Data records »
□ □ □ □ □ □ □
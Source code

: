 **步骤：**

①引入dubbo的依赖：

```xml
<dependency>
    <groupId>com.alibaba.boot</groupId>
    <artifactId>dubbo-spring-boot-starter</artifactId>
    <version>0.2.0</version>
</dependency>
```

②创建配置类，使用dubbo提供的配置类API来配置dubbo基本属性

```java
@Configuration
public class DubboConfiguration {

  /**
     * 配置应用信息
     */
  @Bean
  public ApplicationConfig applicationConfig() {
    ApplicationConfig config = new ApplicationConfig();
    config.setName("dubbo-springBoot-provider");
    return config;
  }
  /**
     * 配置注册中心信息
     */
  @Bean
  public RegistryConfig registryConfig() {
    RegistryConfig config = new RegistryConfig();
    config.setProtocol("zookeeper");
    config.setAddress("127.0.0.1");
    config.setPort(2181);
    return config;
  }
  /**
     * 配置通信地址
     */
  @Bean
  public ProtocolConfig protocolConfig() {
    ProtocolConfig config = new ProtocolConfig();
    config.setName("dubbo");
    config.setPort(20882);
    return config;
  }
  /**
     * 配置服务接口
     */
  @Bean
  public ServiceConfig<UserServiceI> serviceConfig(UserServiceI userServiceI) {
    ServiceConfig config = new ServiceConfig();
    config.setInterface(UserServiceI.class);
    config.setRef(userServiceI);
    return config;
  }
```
□ □ □ □ □ □ □
What to work on » After checking the entries, state how many lines contain "ServiceConfig", and write nothing but the number.

Response to this task » 2